In the records, find each line where "system" occurs, and copy it.

──────

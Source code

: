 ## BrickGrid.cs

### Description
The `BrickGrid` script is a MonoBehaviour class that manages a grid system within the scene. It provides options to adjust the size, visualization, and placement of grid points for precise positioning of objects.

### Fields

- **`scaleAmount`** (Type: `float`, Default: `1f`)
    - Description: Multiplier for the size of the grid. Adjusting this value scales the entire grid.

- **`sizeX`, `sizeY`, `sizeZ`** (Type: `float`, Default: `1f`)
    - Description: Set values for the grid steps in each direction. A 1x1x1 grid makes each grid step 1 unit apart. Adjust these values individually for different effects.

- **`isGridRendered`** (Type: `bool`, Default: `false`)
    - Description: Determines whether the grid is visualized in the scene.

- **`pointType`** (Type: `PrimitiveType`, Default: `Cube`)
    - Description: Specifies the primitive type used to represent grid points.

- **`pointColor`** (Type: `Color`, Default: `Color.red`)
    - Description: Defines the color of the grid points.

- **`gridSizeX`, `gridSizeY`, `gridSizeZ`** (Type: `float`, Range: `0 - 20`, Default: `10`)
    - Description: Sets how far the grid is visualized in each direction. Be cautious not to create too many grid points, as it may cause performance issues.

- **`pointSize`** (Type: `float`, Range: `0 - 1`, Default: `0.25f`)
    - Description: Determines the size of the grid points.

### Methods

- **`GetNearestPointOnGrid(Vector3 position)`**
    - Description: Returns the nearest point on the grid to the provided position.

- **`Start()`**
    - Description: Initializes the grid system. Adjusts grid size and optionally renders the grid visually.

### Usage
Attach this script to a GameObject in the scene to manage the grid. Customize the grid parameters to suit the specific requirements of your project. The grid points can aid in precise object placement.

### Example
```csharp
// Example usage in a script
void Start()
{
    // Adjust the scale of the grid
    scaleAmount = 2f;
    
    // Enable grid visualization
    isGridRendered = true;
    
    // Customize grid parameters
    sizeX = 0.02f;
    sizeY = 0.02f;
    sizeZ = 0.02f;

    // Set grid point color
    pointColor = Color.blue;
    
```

──────

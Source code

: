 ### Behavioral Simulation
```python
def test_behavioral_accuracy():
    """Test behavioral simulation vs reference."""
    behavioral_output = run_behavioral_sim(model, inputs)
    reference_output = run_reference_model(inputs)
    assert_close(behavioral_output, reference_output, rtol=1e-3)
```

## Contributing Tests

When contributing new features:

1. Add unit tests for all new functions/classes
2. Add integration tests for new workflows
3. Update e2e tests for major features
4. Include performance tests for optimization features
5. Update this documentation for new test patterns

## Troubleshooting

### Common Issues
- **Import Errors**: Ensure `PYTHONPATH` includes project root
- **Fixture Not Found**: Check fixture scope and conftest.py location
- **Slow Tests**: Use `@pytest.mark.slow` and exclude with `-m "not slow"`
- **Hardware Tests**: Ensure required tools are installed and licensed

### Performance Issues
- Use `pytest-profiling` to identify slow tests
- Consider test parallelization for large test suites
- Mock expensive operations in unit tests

──────

=== Task output ===
The `BrickGrid` script is a MonoBehaviour class that manages a grid system within the scene. It provides options to adjust the size, visualization, and placement of grid points for precise positioning of objects.
    - Description: Initializes the grid system. Adjusts grid size and optionally renders the grid visually.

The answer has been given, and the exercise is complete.